In recent years, magnetic resonance imaging (MRI) has been used to study structural brain alterations in ALL survivors to better understand the pathophysiology of the cognitive deficits. ALL survivors have been shown to have reduced white matter volumes compared with controls [Citation10]. White matter volume reductions correlated with decline in attention and were more pronounced in ALL survivors that had received CRT [Citation10]. It has also been reported an association between decline in immediate memory and smaller temporal lobes, as well as an association between impaired delayed memory and thinner parietal and frontal cortices in ALL survivors [Citation11]. Using diffusion tensor imaging (DTI), it has been shown that that microstructural white matter alterations were associated with neuropsychological dysfunction 25 years after treatment [Citation12]. A recent study used both DTI and diffusional kurtosis imaging in ALL survivors and reported an association between microstructural white matter alterations in several major white matter tracts, such as the fornix, the uncinate fasciculus, and the ventral cingulum, and a decline in episodic verbal and visual memory [Citation13].
Blood-oxygen level dependent functional MRI (fMRI) exploits the magnetic susceptibility of blood to detect alterations in the MRI signal because of local changes in blood oxygenation, flow, and volume from the metabolism associated with neuronal activity. Studies using task-based fMRI to evaluate cognitive function in ALL survivors are hitherto rather scarce and report somewhat varying results. To our knowledge, five previous studies have used task-based fMRI to investigate functional alterations related to cognitive function in ALL survivors [Citation11,Citation14–17].
Increased fMRI activity in the dorsal anterior cingulate cortex (dACC) and the dorsolateral prefrontal cortex (DLPFC) has been reported during the visual N-back task to assess working memory [Citation14]. Another study reported increased fMRI activity in the hippocampus during an auditory cued recall memory task [Citation11]. A third study reported increased fMRI activity in several areas, including the claustrum during a paradigm used to test episodic visual memory [Citation15]. A positive correlation between intravenous methotrexate concentration during treatment and fMRI activity in the frontal and anterior cingulate cortices, the caudate nuclei, and the putamen has also been reported during the attention network test [Citation16]. Another study reported a correlation between diagnosis at a younger age, as well as higher intravenous methotrexate concentration during treatment, and decreased fMRI activity in the parietal and temporal lobes during the continuous performance task and the attention network task to assess sustained attention, alerting, orienting, and conflict [Citation17].

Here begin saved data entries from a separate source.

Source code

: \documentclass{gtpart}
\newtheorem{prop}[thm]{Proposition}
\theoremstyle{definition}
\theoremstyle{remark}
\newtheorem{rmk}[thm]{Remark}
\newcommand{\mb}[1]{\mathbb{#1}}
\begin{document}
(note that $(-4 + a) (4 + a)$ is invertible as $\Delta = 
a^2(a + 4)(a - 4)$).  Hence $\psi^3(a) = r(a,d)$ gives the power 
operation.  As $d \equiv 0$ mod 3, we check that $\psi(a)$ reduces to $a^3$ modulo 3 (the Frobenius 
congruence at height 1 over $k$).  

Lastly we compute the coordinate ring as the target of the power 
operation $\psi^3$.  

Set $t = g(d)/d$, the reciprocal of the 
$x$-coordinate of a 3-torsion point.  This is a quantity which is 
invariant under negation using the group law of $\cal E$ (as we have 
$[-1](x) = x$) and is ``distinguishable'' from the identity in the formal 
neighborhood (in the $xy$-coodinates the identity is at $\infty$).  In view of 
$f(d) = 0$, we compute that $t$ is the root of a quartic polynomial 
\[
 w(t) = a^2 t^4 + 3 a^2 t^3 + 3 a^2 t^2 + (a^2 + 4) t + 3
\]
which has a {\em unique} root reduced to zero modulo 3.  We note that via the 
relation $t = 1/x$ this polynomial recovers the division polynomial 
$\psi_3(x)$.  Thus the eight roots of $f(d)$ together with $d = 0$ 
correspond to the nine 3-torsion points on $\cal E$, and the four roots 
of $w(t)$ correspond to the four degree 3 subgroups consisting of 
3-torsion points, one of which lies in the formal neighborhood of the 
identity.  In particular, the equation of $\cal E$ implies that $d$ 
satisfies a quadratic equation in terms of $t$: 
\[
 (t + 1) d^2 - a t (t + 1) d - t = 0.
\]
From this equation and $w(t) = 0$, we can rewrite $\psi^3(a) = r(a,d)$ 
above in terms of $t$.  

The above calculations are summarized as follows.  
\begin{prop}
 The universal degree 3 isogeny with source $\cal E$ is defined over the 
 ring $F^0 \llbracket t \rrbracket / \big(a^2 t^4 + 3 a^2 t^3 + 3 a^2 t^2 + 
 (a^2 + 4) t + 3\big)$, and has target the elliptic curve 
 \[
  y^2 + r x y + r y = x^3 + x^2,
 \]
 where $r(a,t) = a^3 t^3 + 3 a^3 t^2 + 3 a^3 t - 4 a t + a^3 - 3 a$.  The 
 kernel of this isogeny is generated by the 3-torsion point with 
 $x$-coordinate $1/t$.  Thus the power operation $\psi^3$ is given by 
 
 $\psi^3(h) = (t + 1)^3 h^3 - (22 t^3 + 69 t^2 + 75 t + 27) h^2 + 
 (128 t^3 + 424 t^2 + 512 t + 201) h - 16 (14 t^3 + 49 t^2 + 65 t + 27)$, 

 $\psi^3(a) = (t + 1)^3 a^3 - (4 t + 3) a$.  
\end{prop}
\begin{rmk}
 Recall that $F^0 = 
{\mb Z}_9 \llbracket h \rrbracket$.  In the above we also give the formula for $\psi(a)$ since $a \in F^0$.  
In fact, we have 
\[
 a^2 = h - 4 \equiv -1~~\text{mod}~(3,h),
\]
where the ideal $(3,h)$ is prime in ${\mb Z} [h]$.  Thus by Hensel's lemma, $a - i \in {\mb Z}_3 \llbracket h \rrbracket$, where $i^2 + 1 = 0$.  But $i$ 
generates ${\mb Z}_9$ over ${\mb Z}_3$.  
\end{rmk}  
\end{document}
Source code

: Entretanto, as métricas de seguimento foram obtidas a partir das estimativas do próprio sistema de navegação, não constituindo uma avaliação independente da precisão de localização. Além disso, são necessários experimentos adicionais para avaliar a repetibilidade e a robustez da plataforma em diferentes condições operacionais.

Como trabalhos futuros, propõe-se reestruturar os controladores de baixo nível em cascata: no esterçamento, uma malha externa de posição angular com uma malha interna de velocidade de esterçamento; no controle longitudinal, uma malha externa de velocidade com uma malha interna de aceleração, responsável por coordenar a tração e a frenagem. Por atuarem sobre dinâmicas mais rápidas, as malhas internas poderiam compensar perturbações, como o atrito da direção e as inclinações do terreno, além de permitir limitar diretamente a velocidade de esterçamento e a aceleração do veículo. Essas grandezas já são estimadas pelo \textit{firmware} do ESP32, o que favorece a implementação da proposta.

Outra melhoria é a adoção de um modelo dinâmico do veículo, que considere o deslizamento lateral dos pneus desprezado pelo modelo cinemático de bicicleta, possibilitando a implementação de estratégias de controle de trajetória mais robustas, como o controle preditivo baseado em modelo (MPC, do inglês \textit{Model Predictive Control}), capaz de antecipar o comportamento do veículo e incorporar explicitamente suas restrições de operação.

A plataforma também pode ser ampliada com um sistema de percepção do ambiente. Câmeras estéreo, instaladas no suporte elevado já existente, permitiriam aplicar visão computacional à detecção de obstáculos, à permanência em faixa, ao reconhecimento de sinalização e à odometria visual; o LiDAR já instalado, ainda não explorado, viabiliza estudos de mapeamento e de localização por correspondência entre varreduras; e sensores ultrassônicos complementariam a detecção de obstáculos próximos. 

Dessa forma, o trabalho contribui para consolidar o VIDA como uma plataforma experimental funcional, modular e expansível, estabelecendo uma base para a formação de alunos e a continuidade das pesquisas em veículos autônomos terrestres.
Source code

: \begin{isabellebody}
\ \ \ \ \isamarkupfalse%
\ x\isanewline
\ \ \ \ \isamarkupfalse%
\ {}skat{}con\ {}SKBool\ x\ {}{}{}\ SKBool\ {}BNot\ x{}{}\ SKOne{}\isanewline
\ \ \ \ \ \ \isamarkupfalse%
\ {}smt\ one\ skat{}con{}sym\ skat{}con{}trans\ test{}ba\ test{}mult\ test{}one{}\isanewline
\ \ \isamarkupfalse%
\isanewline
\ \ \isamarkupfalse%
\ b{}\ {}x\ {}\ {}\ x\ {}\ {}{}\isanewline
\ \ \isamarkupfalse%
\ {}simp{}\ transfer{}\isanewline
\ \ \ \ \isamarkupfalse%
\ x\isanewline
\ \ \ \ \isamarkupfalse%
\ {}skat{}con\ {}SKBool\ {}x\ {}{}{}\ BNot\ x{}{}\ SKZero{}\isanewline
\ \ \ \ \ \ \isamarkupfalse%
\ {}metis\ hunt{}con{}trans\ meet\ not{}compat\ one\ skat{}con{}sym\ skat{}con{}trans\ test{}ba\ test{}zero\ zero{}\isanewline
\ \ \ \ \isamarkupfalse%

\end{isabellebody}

Cognitive interference processing, which is the ability to be attentive to goal-relevant information, and at the same time to be able to reject goal-irrelevant information, can be tested using the multisource interference task (MSIT), which has been shown to reliably activate the cingulo-fronto-parietal (CFP) attention network. This includes the dACC, the dorsal anterior midcingulate cortex (daMCC), and the DLPFC. These are all examples of structures involved in target detection, novelty detection, error detection, decision-making, response selection, and stimulus/response competition [Citation18–19]. These areas are also partially connected through the white matter tracts previously investigated in ALL survivors [Citation13].
Our aim was to evaluate cognitive interference processing in terms of behavioral performance and fMRI activity using the MSIT and whole-brain fMRI analysis in adult childhood ALL survivors. We hypothesized that ALL survivors would exhibit increased response times, reduced accuracy performance, and altered fMRI activity in the CFP attention network as compared with controls. In addition, we also hypothesized that the ALL survivors could display compensatory activity and/or decreased activity in other parts of the brain.
Material and methods
Study population
Fifty ALL survivors from the Southern Region of Sweden (population, 2.5 million), who were treated with CRT (24 Gy) and chemotherapy at Lund University Hospital in Sweden between 1971 and 1992, and had undergone clinical pituitary hormone evaluation were invited to participate in the study. Data from the study participants were acquired between 2013 and 2014. ALL survivors treated with CRT (18 Gy) and chemotherapy or chemotherapy only were excluded. Thirty-eight (76%) agreed to participate and 12 declined to participate. Ten of the participating 38 subjects did not complete MRI examination either because of claustrophobia or technical difficulties. Another two subjects were excluded because they did not understand how to perform the MSIT. Thus, 26 ALL survivors (median [interquartile range {IQR}] age, 40.0 [37.0–42.3] years; 14 females) were included in the study (). All subjects had received CRT (24 Gy) and chemotherapy (intrathecal and intravenous) according to the common protocols of the Nordic countries at that time [Citation20]. The ALL survivors were investigated at median (IQR) 35.0 (32.0–37.0) years after treatment (). All were growth hormone deficient and were supplemented with growth hormone (median [IQR], 0.4 (0.3–0.5) mg/day). Four subjects were on thyroxin and one subject was treated with hydrocortisone for adrenal insufficiency. Ten of the females ALL survivors had spontaneous regular menstrual cycles, and the remaining four used oral contraceptives. Six of the 12 male ALL survivors had received radiation to the testes and were substituted with testosterone as intramuscular injections or gel. None were smokers. Comparisons were made with 26 control subjects (median [IQR] age, 37.5 [33.0–41.5] years; 15 females) that were matched for age, gender, and smoking habits. Controls were randomly selected from a computerized register as previously described [Citation2].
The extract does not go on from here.